### TASK PROMPT
Among the lines below, count those with "send". Give only the number.

### PROVIDED RECORDS
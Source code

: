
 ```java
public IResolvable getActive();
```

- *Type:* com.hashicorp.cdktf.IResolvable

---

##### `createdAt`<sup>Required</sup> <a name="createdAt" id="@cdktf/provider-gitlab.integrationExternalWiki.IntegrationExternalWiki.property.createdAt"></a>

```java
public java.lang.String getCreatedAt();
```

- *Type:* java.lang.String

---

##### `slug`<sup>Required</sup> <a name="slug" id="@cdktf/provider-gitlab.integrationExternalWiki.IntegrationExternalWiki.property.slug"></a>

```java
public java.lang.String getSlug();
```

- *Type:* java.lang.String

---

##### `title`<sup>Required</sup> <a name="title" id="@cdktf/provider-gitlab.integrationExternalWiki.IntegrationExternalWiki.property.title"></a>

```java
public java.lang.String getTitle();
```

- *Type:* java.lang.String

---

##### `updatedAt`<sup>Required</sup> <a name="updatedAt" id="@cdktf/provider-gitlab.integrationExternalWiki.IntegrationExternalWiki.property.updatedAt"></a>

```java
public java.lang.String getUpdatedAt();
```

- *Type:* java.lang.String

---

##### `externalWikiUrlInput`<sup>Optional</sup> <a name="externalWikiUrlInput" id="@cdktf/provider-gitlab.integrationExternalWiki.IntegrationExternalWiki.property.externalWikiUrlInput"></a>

--

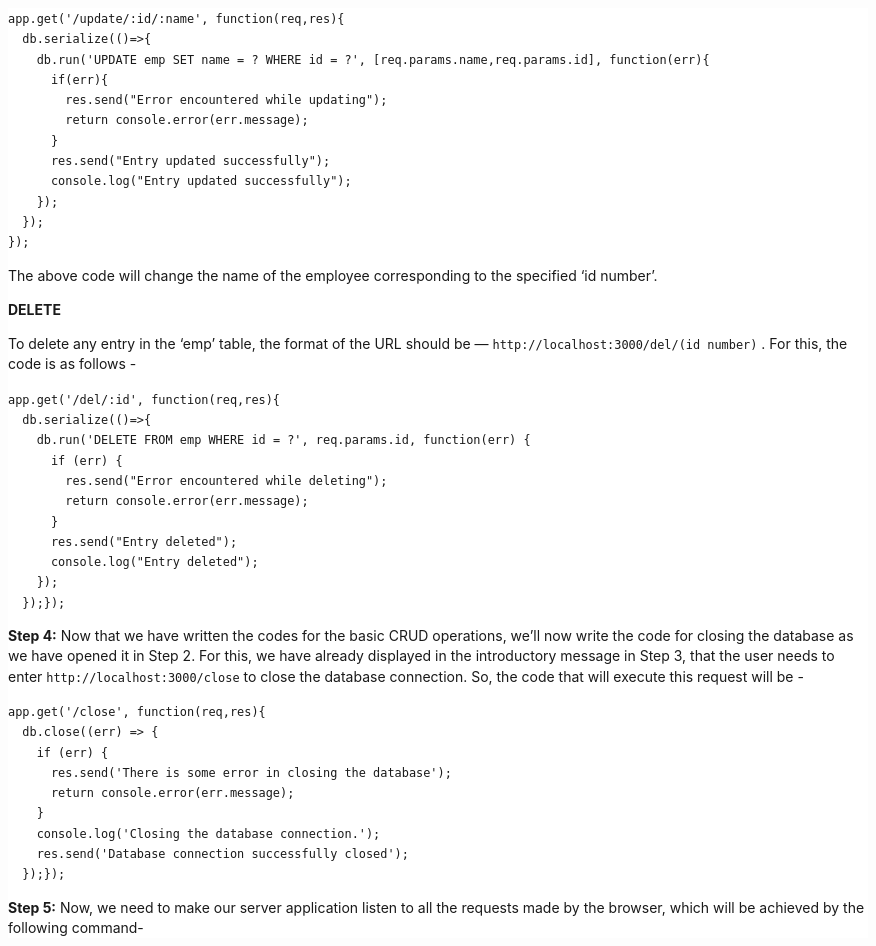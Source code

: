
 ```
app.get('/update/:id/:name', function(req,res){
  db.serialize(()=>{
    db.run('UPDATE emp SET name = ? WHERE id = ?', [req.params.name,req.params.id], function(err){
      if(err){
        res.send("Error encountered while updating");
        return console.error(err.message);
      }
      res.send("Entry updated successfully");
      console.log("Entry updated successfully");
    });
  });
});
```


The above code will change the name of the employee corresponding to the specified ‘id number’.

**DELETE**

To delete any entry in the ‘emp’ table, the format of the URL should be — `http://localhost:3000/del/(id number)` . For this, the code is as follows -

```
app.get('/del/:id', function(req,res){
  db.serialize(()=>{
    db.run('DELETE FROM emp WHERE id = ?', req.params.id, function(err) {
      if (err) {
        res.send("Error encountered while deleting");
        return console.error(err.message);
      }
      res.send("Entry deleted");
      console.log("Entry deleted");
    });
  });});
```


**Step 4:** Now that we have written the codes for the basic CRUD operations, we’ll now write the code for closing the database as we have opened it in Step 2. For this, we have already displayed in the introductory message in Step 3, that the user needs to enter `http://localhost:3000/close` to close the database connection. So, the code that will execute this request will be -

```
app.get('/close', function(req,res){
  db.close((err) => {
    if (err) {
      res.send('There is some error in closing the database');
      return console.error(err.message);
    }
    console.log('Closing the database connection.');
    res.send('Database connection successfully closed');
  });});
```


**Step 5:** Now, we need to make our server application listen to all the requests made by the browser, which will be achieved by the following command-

### TASK RESULT
6